The treatment is based on using a chimeric antigen receptor (CAR) that is placed on the surface of the T-cell so that it recognizes a specific target (an antigen) on the tumor cells and can then attack and kill the tumor cells.
The success of CAR T-cell therapies has been remarkable in treatment of hematological cancers and has to date resulted in five market approved products for treating B-cell and plasma cell malignancies. However, no CAR T-cell therapy has yet been approved for treatment of solid tumors.
The two main challenges that CAR T-cell therapies face in the treatment of solid tumors are the heterogenous expression of CAR target antigens and local immunosuppression that impedes their clinical implementation:
Heterogenous antigen expression on tumor cells increases the risk of antigen-escape and the formation of CAR T-cell resistant tumors.
The microenvironment of solid tumors is highly immunosuppressive which both exhausts the CAR T-cells and makes it more difficult for them to infiltrate tumors, thus inhibiting their potential to kill cancer cells.
Combating CAR-target-antigen heterogeneity and reducing immunosuppression within solid tumors, with the help of the iTANK-platform, are of outmost importance for improving CAR-T therapy.
Elicera has developed a technology platform called iTANK (immunotherapies Activated with NAP for efficient Killing) which directly counteracts the two major challenges CAR T-cell therapies face in treatment of solid tumors. The technology platform arms CAR T-cells with a pluripotent proinflammatory neutrophil-activating protein (NAP) from Helicobacter pylori which induces bystander immunity via epitope spreading. The system is independent of tumor types and target antigens.

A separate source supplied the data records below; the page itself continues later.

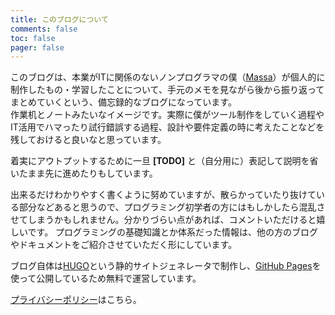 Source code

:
 ```yaml
---
title: このブログについて
comments: false
toc: false
pager: false
---
```


このブログは、本業がITに関係のないノンプログラマの僕（[Massa](https://massasquash.github.io/potatofolio/auther/)）が個人的に制作したもの・学習したことについて、手元のメモを見ながら後から振り返ってまとめていくという、備忘録的なブログになっています。  
作業机とノートみたいなイメージです。実際に僕がツール制作をしていく過程やIT活用でハマったり試行錯誤する過程、設計や要件定義の時に考えたことなどを残しておけると良いなと思っています。  

着実にアウトプットするために一旦 **[TODO]** と（自分用に）表記して説明を省いたまま先に進めたりもしています。

出来るだけわかりやすく書くように努めていますが、散らかっていたり抜けている部分などあると思うので、プログラミング初学者の方にはもしかしたら混乱させてしまうかもしれません。分かりづらい点があれば、コメントいただけると嬉しいです。
プログラミングの基礎知識とか体系だった情報は、他の方のブログやドキュメントをご紹介させていただく形にしています。  


ブログ自体は[HUGO](https://gohugo.io/)という静的サイトジェネレータで制作し、[GitHub Pages](https://docs.github.com/ja/free-pro-team@latest/github/working-with-github-pages/about-github-pages)を使って公開しているため無料で運営しています。

[プライバシーポリシー](https://massasquash.github.io/potatofolio/privacy/)はこちら。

The NAP is a multifaceted immune activator, able to stimulate other cells to secrete cytokines and chemokines. Using a bacterial derived factor is also more immunogenic and believed to turn the suppressive “cold” environment to “hot”.
iTANK-enhanced CAR(NAP)-Ts have been shown to:
iTANK CAR T-cells induce a pro-inflammatory microenvironment and activates the patient’s own CD8+ killer T-cells against the whole repertoire of relevant tumor antigen targets.